Deutsche Marinesoldaten für den Kampf gegen Piraterie
Berlin, 19.12.2008.
Der Deutsche Bundestag hat am 19. Dezember beschlossen, dass die Bundeswehr an der Anti-Piraterie-Mission Atalanta der Europäischen Union teilnehmen soll.

Um vor der Küste von Somalia operierende Piraten abzuschrecken und zu bekämpfen, stimmte der Bundestag der EU-geführten Operation Atalanta mit 491 Stimmen zu. 55 Abgeordnete stimmten dagegen, 12 enthielten sich. Bis zu 1.400 Soldatinnen und Soldaten sind für diesen Zweck vorgesehen.
Dabei soll zum einen die durch Piratenüberfälle gefährdete humanitäre Hilfe für die Not leidende somalische Bevölkerung sichergestellt werden. Zum anderen soll die Operation den zivilen Schiffsverkehr auf den dortigen Handelswegen sichern, Geiselnahmen und Lösegelderpressungen unterbinden und das Völkerrecht durchsetzen.

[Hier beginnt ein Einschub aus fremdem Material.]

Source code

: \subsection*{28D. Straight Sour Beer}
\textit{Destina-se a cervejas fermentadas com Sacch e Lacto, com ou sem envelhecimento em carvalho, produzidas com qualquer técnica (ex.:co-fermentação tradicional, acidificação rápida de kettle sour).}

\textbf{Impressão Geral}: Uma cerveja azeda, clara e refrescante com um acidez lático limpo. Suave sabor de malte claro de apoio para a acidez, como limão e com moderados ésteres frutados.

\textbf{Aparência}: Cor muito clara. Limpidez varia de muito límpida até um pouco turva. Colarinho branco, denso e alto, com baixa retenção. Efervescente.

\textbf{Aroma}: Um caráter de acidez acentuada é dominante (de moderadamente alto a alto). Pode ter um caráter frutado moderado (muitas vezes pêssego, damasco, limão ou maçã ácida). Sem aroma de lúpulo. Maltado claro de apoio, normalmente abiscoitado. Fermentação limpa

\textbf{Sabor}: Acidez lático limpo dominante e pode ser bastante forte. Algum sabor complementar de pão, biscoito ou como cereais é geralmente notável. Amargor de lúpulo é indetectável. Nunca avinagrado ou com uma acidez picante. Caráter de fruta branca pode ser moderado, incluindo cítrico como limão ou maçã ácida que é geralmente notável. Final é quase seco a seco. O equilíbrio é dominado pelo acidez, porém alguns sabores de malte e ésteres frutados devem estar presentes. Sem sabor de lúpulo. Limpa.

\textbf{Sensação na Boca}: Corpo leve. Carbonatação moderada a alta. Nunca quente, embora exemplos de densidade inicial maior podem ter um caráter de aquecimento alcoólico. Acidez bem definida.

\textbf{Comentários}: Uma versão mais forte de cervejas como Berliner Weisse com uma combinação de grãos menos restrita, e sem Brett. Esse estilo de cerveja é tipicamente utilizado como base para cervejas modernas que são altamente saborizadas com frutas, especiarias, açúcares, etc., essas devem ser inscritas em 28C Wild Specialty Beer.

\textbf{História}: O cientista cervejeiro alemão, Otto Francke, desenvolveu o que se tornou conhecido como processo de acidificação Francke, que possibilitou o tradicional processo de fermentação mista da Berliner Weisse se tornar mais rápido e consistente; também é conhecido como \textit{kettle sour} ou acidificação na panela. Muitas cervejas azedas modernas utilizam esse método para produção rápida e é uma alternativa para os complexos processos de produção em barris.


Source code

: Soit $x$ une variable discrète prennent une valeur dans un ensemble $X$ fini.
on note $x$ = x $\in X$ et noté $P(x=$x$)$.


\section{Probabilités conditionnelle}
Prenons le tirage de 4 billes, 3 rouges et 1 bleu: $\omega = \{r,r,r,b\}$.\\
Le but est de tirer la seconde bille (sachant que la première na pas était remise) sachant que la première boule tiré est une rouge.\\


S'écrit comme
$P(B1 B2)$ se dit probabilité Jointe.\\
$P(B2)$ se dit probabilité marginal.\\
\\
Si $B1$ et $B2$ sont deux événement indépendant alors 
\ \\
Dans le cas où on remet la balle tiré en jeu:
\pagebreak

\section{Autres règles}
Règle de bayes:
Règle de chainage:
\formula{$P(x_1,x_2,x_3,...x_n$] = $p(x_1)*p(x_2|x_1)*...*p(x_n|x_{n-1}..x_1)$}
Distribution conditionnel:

Jung betonte in der vorangegangenen Bundestagsdebatte am 17. Dezember, dass es sich um ein robustes Mandat handele, „in das selbstverständlich die Anwendung von Gewalt mit einbezogen ist
.“

Der Einsatz
Das Einsatzgebiet umfasst zur See ein Gebiet bis zu 500 Seemeilen vor der Küste Somalias und seiner Nachbarländer. Hinzu kommt der Luftraum über diesen Seegebieten. Die Operation Atalanta ist vorerst bis Mitte Dezember 2009 angesetzt.
Deutschland wird sich mit der Fregatte Karlsruhe an diesem Mandat beteiligen. An Bord der Fregatte sind zwei Hubschrauber und entsprechende Marineschutzkräfte. Zusätzlich sollen Kräfte für Sicherung, Logistik und Sanität sowie Feldjäger bereitgestellt und Stabs- und Verbindungspersonal in das Hauptquartier entsendet werden. Das Hauptquartier der Operation wird in Northwood nahe London sein.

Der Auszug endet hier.